**WORK TASK**
Beginning with the line containing "### 🎯 **Path to Profitability**" and ending with the last line of the records, set down every line exactly.

**Dataset entries**
------------------------------------------------------------------------

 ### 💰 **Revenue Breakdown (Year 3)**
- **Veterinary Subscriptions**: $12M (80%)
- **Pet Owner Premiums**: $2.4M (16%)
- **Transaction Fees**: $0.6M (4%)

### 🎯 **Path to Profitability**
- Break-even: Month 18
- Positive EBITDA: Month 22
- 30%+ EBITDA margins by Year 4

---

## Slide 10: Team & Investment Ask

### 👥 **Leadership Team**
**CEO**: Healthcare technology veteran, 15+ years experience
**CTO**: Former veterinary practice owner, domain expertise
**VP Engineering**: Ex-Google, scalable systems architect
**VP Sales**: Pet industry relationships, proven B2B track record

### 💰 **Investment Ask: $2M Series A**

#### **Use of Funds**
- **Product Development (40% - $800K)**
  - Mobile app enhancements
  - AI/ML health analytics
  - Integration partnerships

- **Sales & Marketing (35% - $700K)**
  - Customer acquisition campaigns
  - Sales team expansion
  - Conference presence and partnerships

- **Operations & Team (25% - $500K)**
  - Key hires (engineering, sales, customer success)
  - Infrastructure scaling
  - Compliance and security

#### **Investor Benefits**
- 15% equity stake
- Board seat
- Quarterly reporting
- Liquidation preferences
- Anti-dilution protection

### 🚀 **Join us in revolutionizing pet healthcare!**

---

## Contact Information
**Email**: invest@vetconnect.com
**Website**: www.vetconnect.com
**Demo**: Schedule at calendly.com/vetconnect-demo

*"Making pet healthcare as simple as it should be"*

------------------------------------------------------------------------

**PROBLEM SOLUTION**
### 🎯 **Path to Profitability**
- Break-even: Month 18
- Positive EBITDA: Month 22
- 30%+ EBITDA margins by Year 4

---

## Slide 10: Team & Investment Ask

### 👥 **Leadership Team**
**CEO**: Healthcare technology veteran, 15+ years experience
**CTO**: Former veterinary practice owner, domain expertise
**VP Engineering**: Ex-Google, scalable systems architect
**VP Sales**: Pet industry relationships, proven B2B track record

### 💰 **Investment Ask: $2M Series A**

#### **Use of Funds**
- **Product Development (40% - $800K)**
  - Mobile app enhancements
  - AI/ML health analytics
  - Integration partnerships

- **Sales & Marketing (35% - $700K)**
  - Customer acquisition campaigns
  - Sales team expansion
  - Conference presence and partnerships

- **Operations & Team (25% - $500K)**
  - Key hires (engineering, sales, customer success)
  - Infrastructure scaling
  - Compliance and security

#### **Investor Benefits**
- 15% equity stake
- Board seat
- Quarterly reporting
- Liquidation preferences
- Anti-dilution protection

### 🚀 **Join us in revolutionizing pet healthcare!**

---

## Contact Information
**Email**: invest@vetconnect.com
**Website**: www.vetconnect.com
**Demo**: Schedule at calendly.com/vetconnect-demo

*"Making pet healthcare as simple as it should be"*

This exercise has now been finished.